Search code examples
solrdataimporthandlerdih

What is the difference between a Join Query and Embedded Entities in Solr DIH?


I am trying to index data across multiple tables using Solr's Data Import Handler. The official wiki on the DIH suggests using embedded entities to link multiple tables like so:

<document>
    <entity name="item" pk="id" query="SELECT * FROM item">
        <entity name="member" pk="memberid" query="SELECT * FROM member WHERE memberid='${item.memberid}'>
        </entity>
    </entity>
</document>

Another way that works is:

<document>
    <entity name="item" pk="id" query="SELECT * FROM item INNER JOIN member ON item.memberid=member.memberid">
    </entity>
</document>

Are these two methods functionally different? Is there a performance difference?

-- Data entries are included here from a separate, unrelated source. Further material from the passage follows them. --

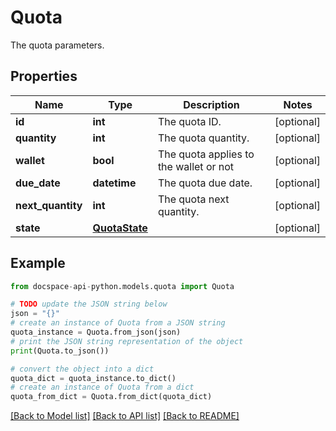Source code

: # Quota
The quota parameters.

## Properties

Name | Type | Description | Notes
------------ | ------------- | ------------- | -------------
**id** | **int** | The quota ID. | [optional] 
**quantity** | **int** | The quota quantity. | [optional] 
**wallet** | **bool** | The quota applies to the wallet or not | [optional] 
**due_date** | **datetime** | The quota due date. | [optional] 
**next_quantity** | **int** | The quota next quantity. | [optional] 
**state** | [**QuotaState**](QuotaState.md) |  | [optional] 

## Example

```python
from docspace-api-python.models.quota import Quota

# TODO update the JSON string below
json = "{}"
# create an instance of Quota from a JSON string
quota_instance = Quota.from_json(json)
# print the JSON string representation of the object
print(Quota.to_json())

# convert the object into a dict
quota_dict = quota_instance.to_dict()
# create an instance of Quota from a dict
quota_from_dict = Quota.from_dict(quota_dict)
```
[[Back to Model list]](../README.md#documentation-for-models) [[Back to API list]](../README.md#documentation-for-api-endpoints) [[Back to README]](../README.md)



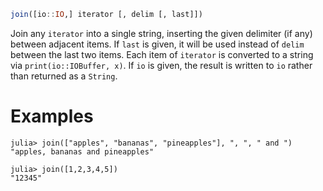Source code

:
 ```julia
join([io::IO,] iterator [, delim [, last]])
```

Join any `iterator` into a single string, inserting the given delimiter (if any) between adjacent items.  If `last` is given, it will be used instead of `delim` between the last two items.  Each item of `iterator` is converted to a string via `print(io::IOBuffer, x)`. If `io` is given, the result is written to `io` rather than returned as a `String`.

# Examples

```jldoctest
julia> join(["apples", "bananas", "pineapples"], ", ", " and ")
"apples, bananas and pineapples"

julia> join([1,2,3,4,5])
"12345"
```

My guess would be that the first method is to support non-SQL tables, but I'm not sure.

Another though would be that, if using join tables in MySQL, using the SQL query method with multiple joins could cause multiple documents to be indexed instead of one.


Solution

  • Few things that I encountered :-

    • If you have a one to one mapping you can use the join so that you get all the fields with one query itself.
    • If you have multiple records for the root you would use the sub entity which would probably create a multivalued field.
    • Sub entities fire a query for each of the records and hence are slower in performance.

    Would like to hear from Other users as well.